▶ [EXERCISE DESCRIPTION]
Out of the data below, copy every line with the string "utilizado".

=== Begin Enclosure ===

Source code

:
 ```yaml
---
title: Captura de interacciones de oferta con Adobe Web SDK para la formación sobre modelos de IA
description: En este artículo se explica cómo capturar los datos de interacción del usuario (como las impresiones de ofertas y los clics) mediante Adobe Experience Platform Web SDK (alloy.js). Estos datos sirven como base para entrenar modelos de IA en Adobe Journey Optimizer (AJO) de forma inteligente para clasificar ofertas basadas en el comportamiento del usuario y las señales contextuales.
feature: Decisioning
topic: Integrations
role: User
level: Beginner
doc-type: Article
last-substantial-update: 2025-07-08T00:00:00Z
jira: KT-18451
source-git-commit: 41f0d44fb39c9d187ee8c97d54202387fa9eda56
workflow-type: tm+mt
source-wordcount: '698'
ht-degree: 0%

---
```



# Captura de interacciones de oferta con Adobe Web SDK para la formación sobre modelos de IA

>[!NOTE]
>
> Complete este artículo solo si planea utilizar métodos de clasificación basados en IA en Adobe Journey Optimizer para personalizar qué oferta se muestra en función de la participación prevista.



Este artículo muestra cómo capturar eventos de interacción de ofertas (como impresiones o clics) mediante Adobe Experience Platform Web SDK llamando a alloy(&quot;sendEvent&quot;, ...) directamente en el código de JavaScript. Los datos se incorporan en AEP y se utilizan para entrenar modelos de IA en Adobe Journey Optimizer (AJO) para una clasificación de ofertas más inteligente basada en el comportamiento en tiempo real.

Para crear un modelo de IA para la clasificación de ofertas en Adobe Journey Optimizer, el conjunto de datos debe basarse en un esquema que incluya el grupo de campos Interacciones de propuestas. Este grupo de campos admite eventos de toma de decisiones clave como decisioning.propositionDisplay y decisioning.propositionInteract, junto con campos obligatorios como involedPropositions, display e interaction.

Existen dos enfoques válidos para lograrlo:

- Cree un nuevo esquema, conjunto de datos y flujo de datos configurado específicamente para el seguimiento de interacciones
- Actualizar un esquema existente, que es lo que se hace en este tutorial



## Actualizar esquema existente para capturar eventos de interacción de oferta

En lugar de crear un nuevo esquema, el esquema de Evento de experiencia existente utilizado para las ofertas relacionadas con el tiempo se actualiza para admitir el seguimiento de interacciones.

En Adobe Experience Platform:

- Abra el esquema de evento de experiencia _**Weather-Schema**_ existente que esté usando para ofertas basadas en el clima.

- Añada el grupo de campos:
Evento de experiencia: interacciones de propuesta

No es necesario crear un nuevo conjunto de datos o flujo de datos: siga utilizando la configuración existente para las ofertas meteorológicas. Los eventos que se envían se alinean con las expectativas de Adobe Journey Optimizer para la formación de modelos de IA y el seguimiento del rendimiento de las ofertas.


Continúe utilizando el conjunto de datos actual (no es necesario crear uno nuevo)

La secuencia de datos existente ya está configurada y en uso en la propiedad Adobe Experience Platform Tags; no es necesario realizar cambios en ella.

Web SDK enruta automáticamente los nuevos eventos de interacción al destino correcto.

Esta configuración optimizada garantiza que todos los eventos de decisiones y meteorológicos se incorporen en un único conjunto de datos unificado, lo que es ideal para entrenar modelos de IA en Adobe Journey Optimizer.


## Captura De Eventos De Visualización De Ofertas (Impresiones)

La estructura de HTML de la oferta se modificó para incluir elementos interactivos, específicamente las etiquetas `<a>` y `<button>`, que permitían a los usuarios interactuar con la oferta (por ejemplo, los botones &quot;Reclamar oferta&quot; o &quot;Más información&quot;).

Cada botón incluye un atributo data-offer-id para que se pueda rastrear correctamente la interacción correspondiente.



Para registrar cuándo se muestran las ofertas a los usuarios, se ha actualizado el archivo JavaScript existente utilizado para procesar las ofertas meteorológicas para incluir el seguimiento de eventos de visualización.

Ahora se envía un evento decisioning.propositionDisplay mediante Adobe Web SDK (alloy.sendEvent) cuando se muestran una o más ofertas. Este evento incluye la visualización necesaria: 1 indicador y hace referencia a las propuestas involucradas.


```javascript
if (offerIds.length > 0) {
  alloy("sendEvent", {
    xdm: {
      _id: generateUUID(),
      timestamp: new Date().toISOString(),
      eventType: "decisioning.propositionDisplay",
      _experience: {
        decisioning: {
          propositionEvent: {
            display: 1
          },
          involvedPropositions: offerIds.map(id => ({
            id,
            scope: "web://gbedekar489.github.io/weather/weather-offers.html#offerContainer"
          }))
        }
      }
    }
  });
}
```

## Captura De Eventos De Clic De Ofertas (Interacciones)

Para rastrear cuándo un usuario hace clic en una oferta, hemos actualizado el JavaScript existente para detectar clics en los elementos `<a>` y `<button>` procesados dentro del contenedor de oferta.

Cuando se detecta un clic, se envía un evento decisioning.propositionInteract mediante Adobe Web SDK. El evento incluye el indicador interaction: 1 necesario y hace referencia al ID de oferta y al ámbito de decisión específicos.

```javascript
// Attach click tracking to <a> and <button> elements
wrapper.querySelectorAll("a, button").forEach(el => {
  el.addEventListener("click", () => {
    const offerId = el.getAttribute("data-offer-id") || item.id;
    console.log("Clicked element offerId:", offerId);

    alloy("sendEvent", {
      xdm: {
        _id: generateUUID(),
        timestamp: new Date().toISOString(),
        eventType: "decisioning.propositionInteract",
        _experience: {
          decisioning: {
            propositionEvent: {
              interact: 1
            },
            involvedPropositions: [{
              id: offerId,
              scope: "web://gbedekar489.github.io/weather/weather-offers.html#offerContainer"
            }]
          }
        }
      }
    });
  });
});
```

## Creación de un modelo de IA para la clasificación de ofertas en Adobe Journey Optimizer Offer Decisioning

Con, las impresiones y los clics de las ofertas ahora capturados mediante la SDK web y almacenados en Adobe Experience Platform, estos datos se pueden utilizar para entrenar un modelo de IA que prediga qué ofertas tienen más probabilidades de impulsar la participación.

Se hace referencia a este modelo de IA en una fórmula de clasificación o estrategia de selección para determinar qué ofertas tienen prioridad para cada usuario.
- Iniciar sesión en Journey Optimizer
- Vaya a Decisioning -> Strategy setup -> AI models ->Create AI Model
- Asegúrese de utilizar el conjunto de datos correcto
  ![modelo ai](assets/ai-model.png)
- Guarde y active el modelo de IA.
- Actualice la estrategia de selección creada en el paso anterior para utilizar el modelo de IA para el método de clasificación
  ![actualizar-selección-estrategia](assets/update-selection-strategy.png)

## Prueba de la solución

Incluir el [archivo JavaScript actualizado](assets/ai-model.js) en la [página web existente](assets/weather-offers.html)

=== End Enclosure ===

▶ [SOLUTION FOR THIS PROBLEM]
En lugar de crear un nuevo esquema, el esquema de Evento de experiencia existente utilizado para las ofertas relacionadas con el tiempo se actualiza para admitir el seguimiento de interacciones.
Para registrar cuándo se muestran las ofertas a los usuarios, se ha actualizado el archivo JavaScript existente utilizado para procesar las ofertas meteorológicas para incluir el seguimiento de eventos de visualización.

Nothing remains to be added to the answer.